▶ Data listing:
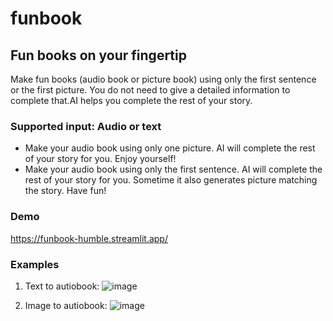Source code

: # funbook

## Fun books on your fingertip
Make fun books (audio book or picture book) using only the first sentence or the first picture. You do not need to give a detailed information to complete that.AI helps you complete the rest of your story.

### Supported input: Audio or text
- Make your audio book using only one picture. AI will complete the rest of your story for you. Enjoy yourself!
- Make your audio book using only the first sentence. AI will complete the rest of your story for you. Sometime it also generates picture matching the story. Have fun!

### Demo
https://funbook-humble.streamlit.app/

### Examples

1. Text to autiobook:
![image](https://github.com/humble92/funbook/assets/1191154/b9b446cd-1745-4d58-8c56-abbcf165f891)

2. Image to autiobook:
![image](https://github.com/humble92/funbook/assets/1191154/68f0a371-21d0-4940-8743-9f5f785b7cd4)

▶ The problem:
Write the entries out again exactly as they appear, with the pictures omitted.

▶ Final answer:
Source code

: # funbook

## Fun books on your fingertip
Make fun books (audio book or picture book) using only the first sentence or the first picture. You do not need to give a detailed information to complete that.AI helps you complete the rest of your story.

### Supported input: Audio or text
- Make your audio book using only one picture. AI will complete the rest of your story for you. Enjoy yourself!
- Make your audio book using only the first sentence. AI will complete the rest of your story for you. Sometime it also generates picture matching the story. Have fun!

### Demo
https://funbook-humble.streamlit.app/

### Examples

1. Text to autiobook:
![image](https://github.com/humble92/funbook/assets/1191154/b9b446cd-1745-4d58-8c56-abbcf165f891)

2. Image to autiobook:
![image](https://github.com/humble92/funbook/assets/1191154/68f0a371-21d0-4940-8743-9f5f785b7cd4)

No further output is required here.